Provided records below:

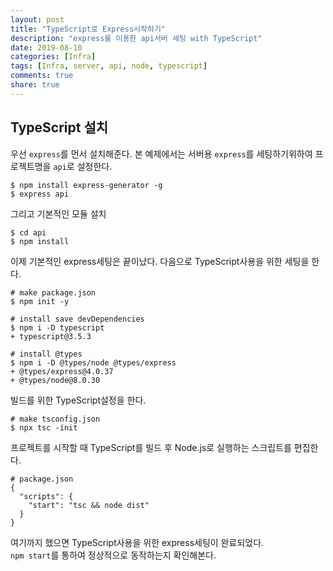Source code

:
 ```yaml
---
layout: post
title: "TypeScript로 Express시작하기"
description: "express를 이용한 api서버 세팅 with TypeScript"
date: 2019-08-10
categories: [Infra]
tags: [Infra, server, api, node, typescript]
comments: true
share: true
---
```


## TypeScript 설치
우선 `express`를 먼서 설치해준다.
본 예제에서는 서버용 `express`를 세팅하기위하여 프로젝트명을 `api`로 설정한다.
```
$ npm install express-generator -g
$ express api
```
그리고 기본적인 모듈 설치
```
$ cd api
$ npm install
```

이제 기본적인 express세팅은 끝이났다.
다음으로 TypeScript사용을 위한 세팅을 한다.

```
# make package.json
$ npm init -y

# install save devDependencies
$ npm i -D typescript
+ typescript@3.5.3

# install @types
$ npm i -D @types/node @types/express
+ @types/express@4.0.37
+ @types/node@8.0.30
```

빌드를 위한 TypeScript설정을 한다.

```
# make tsconfig.json
$ npx tsc -init
```

프로젝트를 시작할 때 TypeScript를 빌드 후 Node.js로 실행하는 스크립트를 편집한다.
```
# package.json
{
  "scripts": {
    "start": "tsc && node dist"
  }
}
```

여기까지 했으면 TypeScript사용을 위한 express세팅이 완료되었다.  
`npm start`를 통하여 정상적으로 동작하는지 확인해본다.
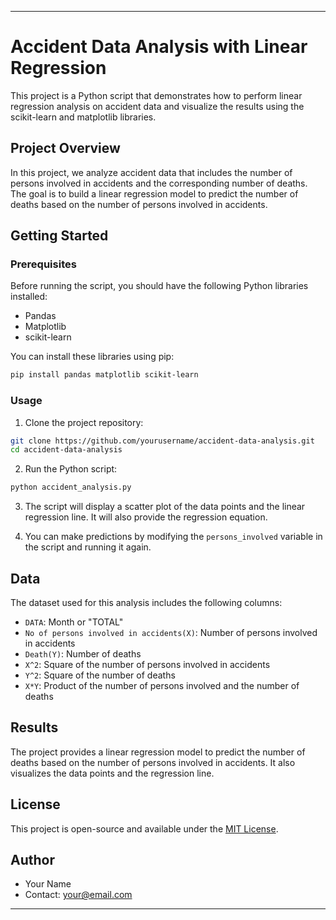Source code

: 
---

# Accident Data Analysis with Linear Regression

This project is a Python script that demonstrates how to perform linear regression analysis on accident data and visualize the results using the scikit-learn and matplotlib libraries.

## Project Overview

In this project, we analyze accident data that includes the number of persons involved in accidents and the corresponding number of deaths. The goal is to build a linear regression model to predict the number of deaths based on the number of persons involved in accidents.

## Getting Started

### Prerequisites

Before running the script, you should have the following Python libraries installed:

- Pandas
- Matplotlib
- scikit-learn

You can install these libraries using pip:

```bash
pip install pandas matplotlib scikit-learn
```

### Usage

1. Clone the project repository:

```bash
git clone https://github.com/yourusername/accident-data-analysis.git
cd accident-data-analysis
```

2. Run the Python script:

```bash
python accident_analysis.py
```

3. The script will display a scatter plot of the data points and the linear regression line. It will also provide the regression equation.

4. You can make predictions by modifying the `persons_involved` variable in the script and running it again.

## Data

The dataset used for this analysis includes the following columns:

- `DATA`: Month or "TOTAL"
- `No of persons involved in accidents(X)`: Number of persons involved in accidents
- `Death(Y)`: Number of deaths
- `X^2`: Square of the number of persons involved in accidents
- `Y^2`: Square of the number of deaths
- `X*Y`: Product of the number of persons involved and the number of deaths

## Results

The project provides a linear regression model to predict the number of deaths based on the number of persons involved in accidents. It also visualizes the data points and the regression line.

## License

This project is open-source and available under the [MIT License](LICENSE).

## Author

- Your Name
- Contact: your@email.com

---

End of Provided records.

In the listing above, the line with "and the number of deaths" starts the part to copy. Copy it through the last line exactly, with nothing else.

▶ **Worked solution**:
- `X*Y`: Product of the number of persons involved and the number of deaths

## Results

The project provides a linear regression model to predict the number of deaths based on the number of persons involved in accidents. It also visualizes the data points and the regression line.

## License

This project is open-source and available under the [MIT License](LICENSE).

## Author

- Your Name
- Contact: your@email.com

---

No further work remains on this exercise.